The cyber-scare shows why the internet’s crowdsourced code is vulnerable
In 2020 xkcd, a popular online comic strip, published a cartoon depicting a teetering arrangement of blocks with the label: “all modern digital infrastructure”. Perched precariously at the bottom, holding everything up, was a lone, slender brick: “A project some random person in Nebraska has been thanklessly maintaining since 2003.” The illustration quickly became a cult classic among the technically minded, for it highlighted a harsh truth: the software at the heart of the internet is maintained not by giant corporations or sprawling bureaucracies but by a handful of earnest volunteers toiling in obscurity. A cyber-security scare in recent days shows how the result can be near-disaster.
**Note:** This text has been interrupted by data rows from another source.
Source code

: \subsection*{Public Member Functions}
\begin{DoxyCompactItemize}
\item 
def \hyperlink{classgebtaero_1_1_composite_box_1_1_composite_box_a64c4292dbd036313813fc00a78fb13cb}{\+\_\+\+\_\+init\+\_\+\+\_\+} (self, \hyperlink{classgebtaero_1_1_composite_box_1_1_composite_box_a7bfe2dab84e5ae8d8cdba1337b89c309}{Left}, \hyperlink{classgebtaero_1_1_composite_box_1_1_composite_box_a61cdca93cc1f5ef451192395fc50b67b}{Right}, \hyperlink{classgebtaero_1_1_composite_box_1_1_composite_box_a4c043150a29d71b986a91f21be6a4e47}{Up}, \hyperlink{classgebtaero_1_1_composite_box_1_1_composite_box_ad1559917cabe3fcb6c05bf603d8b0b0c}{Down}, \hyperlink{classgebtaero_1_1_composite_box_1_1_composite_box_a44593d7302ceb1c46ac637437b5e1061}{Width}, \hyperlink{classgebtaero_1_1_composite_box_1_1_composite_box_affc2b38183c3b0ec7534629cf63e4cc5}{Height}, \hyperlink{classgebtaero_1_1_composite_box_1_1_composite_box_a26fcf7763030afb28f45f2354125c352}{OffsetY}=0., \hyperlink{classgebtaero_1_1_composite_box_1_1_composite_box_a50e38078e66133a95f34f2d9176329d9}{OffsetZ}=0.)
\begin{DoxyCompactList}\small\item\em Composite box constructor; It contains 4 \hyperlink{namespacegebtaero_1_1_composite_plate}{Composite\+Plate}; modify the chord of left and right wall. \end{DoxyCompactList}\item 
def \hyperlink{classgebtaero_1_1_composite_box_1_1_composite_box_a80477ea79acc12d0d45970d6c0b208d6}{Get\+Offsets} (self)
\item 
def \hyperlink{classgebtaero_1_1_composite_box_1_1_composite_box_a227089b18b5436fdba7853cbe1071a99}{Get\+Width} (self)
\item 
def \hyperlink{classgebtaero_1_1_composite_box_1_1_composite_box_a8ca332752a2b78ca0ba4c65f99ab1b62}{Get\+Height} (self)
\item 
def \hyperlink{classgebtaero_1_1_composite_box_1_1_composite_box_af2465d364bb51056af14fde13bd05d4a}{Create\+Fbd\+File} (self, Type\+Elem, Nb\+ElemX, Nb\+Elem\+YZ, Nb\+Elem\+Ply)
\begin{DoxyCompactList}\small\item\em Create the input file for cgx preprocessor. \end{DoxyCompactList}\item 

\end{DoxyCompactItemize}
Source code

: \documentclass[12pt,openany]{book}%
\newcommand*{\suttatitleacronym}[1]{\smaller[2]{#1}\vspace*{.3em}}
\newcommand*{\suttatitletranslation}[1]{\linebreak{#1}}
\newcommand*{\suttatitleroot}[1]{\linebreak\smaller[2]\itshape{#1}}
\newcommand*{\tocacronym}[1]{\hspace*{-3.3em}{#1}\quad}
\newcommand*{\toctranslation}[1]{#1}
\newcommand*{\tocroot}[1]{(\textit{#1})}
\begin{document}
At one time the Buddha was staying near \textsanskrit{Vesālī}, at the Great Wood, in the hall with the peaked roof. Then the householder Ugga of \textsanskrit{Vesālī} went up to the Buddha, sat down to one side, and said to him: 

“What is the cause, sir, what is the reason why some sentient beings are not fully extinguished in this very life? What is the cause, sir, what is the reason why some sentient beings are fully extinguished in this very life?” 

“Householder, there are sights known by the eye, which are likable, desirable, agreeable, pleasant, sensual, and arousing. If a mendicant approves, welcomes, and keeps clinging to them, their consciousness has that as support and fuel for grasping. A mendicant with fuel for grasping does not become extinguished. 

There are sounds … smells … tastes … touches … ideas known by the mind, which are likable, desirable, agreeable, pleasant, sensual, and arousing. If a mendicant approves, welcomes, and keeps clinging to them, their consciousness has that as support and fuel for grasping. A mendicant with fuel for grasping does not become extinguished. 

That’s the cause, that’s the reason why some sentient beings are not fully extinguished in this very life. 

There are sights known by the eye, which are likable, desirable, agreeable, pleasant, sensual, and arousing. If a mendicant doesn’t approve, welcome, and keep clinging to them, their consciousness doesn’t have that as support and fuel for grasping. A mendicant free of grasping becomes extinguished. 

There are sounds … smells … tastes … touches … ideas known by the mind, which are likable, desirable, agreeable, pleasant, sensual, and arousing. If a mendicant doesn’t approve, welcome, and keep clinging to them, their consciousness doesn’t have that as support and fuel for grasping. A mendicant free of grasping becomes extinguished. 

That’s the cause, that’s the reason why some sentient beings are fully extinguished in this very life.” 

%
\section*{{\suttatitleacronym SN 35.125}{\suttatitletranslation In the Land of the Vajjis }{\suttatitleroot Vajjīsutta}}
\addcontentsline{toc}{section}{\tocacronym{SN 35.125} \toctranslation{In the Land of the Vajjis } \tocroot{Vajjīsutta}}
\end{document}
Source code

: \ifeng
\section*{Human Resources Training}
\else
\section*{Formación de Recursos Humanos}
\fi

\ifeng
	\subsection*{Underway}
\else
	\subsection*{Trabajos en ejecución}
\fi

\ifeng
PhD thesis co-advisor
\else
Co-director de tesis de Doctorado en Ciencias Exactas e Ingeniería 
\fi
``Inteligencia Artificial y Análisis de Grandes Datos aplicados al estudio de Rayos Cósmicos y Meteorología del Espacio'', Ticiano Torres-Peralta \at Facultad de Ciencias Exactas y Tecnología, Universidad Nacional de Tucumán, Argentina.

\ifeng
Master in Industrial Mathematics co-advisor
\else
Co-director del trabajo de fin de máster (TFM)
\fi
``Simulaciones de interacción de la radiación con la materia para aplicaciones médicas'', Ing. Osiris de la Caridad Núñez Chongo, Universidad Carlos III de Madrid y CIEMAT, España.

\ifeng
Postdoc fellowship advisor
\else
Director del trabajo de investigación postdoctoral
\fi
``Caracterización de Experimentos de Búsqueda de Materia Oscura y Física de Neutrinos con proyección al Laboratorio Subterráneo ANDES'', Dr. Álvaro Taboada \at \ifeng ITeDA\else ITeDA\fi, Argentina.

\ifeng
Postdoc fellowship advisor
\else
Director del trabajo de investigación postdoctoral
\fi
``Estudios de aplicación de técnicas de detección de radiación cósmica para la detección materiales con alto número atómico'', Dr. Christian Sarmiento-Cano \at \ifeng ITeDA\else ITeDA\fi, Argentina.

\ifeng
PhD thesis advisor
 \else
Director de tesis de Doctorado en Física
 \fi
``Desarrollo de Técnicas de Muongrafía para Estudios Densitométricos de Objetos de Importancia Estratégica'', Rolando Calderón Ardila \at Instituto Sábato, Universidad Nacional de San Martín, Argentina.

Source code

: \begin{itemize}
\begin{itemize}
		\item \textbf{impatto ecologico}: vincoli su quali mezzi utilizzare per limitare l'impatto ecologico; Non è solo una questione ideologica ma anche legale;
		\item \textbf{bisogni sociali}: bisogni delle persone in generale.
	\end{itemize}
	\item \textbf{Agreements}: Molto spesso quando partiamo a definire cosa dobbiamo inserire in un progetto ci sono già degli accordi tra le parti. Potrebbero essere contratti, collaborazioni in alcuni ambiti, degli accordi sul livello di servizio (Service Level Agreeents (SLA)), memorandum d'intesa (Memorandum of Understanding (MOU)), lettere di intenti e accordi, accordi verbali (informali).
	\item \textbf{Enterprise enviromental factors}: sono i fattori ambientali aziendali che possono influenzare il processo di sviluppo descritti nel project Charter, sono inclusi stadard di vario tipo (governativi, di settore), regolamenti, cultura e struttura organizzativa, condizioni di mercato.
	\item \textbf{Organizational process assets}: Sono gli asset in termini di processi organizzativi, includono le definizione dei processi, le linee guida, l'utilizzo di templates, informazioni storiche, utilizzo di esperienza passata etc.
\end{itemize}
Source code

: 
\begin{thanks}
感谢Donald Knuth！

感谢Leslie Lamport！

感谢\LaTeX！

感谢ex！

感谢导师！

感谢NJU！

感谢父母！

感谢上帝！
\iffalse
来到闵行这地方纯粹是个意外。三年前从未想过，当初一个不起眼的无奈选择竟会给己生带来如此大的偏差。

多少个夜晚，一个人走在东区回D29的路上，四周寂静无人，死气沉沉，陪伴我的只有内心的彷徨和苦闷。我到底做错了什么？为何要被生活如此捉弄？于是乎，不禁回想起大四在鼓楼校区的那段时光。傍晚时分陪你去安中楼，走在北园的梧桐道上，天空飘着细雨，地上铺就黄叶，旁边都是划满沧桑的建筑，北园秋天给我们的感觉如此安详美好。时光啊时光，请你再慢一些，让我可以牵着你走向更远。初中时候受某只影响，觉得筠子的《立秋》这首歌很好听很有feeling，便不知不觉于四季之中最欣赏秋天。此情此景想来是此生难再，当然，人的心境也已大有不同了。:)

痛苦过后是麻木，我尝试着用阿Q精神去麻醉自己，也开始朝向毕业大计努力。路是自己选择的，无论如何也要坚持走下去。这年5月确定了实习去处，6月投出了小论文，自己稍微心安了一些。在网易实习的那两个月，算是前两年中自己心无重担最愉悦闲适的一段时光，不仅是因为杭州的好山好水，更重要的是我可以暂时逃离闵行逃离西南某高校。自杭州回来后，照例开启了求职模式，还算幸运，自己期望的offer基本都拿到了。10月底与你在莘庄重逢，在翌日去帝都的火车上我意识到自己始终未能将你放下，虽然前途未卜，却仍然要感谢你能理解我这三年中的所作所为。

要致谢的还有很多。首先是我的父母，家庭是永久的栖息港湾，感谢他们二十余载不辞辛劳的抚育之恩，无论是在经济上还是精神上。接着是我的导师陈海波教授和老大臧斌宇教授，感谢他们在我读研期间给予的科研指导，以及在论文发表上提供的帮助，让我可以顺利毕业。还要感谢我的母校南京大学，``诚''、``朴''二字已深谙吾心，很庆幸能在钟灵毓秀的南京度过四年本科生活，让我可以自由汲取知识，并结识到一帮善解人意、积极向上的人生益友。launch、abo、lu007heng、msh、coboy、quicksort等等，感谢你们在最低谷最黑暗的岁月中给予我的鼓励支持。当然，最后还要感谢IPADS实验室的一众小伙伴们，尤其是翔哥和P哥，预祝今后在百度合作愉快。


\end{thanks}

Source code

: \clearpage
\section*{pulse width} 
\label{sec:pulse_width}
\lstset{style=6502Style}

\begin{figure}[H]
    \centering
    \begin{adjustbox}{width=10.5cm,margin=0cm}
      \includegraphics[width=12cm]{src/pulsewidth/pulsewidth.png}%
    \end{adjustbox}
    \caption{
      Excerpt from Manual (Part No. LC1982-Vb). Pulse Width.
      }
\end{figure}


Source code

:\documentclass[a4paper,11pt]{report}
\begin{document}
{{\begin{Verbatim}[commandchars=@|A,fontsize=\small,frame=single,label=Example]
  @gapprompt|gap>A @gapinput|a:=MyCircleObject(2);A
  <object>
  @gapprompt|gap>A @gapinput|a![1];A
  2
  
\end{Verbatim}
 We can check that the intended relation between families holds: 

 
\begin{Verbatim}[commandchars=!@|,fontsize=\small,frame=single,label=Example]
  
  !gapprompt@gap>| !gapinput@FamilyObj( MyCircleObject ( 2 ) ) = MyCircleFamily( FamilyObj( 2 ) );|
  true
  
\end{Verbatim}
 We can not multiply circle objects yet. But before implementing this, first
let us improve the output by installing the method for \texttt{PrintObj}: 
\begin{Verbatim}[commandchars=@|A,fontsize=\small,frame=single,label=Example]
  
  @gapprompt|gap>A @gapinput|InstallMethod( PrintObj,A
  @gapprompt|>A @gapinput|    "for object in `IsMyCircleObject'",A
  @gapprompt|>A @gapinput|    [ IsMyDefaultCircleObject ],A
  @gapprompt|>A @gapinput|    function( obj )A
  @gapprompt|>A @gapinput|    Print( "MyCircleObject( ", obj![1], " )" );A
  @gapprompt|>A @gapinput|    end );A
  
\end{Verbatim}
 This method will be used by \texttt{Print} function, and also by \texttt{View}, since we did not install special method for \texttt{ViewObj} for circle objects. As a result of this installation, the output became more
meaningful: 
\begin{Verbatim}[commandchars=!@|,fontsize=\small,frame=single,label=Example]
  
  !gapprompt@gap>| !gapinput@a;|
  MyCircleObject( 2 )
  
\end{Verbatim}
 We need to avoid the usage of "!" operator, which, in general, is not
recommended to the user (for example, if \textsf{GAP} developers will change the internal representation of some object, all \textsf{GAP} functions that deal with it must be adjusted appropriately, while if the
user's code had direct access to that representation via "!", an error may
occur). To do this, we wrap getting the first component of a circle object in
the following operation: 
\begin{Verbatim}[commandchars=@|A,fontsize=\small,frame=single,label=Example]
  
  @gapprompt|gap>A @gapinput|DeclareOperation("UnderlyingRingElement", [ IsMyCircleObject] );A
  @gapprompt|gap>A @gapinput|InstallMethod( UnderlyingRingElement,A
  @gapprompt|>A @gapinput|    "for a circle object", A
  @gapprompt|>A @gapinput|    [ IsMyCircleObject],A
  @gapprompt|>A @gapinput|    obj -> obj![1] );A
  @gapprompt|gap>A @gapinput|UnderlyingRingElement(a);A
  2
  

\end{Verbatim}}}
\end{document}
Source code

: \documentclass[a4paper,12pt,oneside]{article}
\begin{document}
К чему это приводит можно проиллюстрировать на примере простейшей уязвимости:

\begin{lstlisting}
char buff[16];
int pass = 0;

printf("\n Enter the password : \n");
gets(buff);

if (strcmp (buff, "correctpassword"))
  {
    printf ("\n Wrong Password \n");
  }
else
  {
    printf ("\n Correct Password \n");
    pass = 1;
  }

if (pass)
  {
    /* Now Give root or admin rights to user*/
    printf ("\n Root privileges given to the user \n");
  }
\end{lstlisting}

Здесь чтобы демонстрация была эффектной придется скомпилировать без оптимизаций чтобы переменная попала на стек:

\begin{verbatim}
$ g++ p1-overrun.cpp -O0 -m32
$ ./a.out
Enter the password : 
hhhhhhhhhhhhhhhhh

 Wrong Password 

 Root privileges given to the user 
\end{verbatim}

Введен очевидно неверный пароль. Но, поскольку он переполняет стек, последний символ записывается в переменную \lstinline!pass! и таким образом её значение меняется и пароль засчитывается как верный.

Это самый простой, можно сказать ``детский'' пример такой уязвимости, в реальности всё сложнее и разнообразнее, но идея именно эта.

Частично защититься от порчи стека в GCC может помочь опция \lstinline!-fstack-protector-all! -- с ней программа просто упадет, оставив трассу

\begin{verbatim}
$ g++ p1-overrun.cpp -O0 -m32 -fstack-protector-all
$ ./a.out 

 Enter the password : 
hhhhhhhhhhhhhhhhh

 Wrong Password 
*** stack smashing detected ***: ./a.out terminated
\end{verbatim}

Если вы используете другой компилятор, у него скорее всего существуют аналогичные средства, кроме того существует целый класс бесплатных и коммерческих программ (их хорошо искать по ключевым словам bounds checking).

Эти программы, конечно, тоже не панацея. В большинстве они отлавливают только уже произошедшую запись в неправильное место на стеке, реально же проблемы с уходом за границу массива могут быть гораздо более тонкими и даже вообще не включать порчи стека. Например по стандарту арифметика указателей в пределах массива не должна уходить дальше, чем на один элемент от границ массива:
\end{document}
On March 29th Andres Freund, an engineer at Microsoft, published a short detective story. In recent weeks he had noticed that ssh—a system to log on securely to another device over the internet—was running about 500 milliseconds more slowly than expected. Closer inspection revealed malicious code embedded deep inside xz Utils, some software designed to compress data used inside the Linux operating system, which runs on virtually all publicly accessible internet servers. Those servers ultimately undergird the internet, including vital financial and government services. The malicious code would have served as a “master key”, allowing attackers to steal encrypted data or plant other malware.
The most interesting part of the story is how it got there. xz Utils is open-source software, meaning that its code is public and can be inspected or modified by anyone. In 2022 Lasse Collin, the developer who maintained it, found that his “unpaid hobby project” was becoming more onerous amid long-term mental-health issues. A developer called Jia Tan, who had created an account the previous year, offered to help. For more than two years he, she or they contributed helpful code on hundreds of occasions, building up trust. In February they smuggled in the malware.
The significance of the attack is “huge”, says The Grugq, a pseudonymous independent security researcher who is widely read by cyber-security experts. “The backdoor is very peculiar in how it is implemented, but it is really clever stuff and very stealthy”—perhaps too stealthy, he suggests, because some of the steps taken in the code to hide its true purpose may have slowed it down and thus raised Mr Freund’s alarm. Jia Tan’s patience, supported by several other accounts who urged Mr Collin to pass the baton, hints at a sophisticated human-intelligence operation by a state agency, suggests The Grugq.
He suspects the svr, Russia’s foreign-intelligence service, which in 2019-20 also compromised SolarWinds Orion network-management software to gain extensive access to American government networks. Analysis by Rhea Karty and Simon Henniger, published on their Substack, suggests that Jia Tan made an effort to falsify their time zone but that they were probably two to three hours ahead of Greenwich Mean Time—suggesting they may have been in eastern Europe or western Russia—and avoided working on eastern European holidays. For now, however, the evidence is too weak to nail down a culprit.
The attack is perhaps the most ambitious “supply-chain” attack—one that exploits not a particular computer or device, but a piece of back-end software or hardware—in recent memory. It is also a stark illustration of the frailties of the internet and the crowdsourced code upon which it relies. For defenders of open-source software, Mr Freund’s eagle eyes are a vindication of its premise: code is open, can be inspected by anyone, and errors or deliberate backdoors will eventually be found through collective scrutiny.
In the shadows
Sceptics are less sure. Some code security and debugging tools did pick up the anomalies in xz Utils, but Mr Freund acknowledges “the number of coincidences that had to come together to find this”, including a series of technical but arbitrary choices he made while troubleshooting an unrelated problem. “Nobody else had raised concerns,” writes Kevin Beaumont, another cyber-security specialist. Software engineers are still probing the inner workings of the backdoor, attempting to understand its purpose and design. “The world owes Andres unlimited free beer,” concludes Mr Beaumont. “He just saved everybody’s arse in his spare time.”
The attack was detected and stopped before it could cause widespread damage. There is no way to tell whether Jia Tan, or the team apparently behind that persona, has been working on squirrelling into other vital pieces of internet software under other aliases. But security researchers are concerned that the foundations of the internet are ripe for similar campaigns. “The bottom line is that we have untold trillions of dollars riding on top of code developed by hobbyists,” notes Michal Zalewski, an expert. Other backdoors may yet lurk, undiscovered, elsewhere in the internet’s critical software.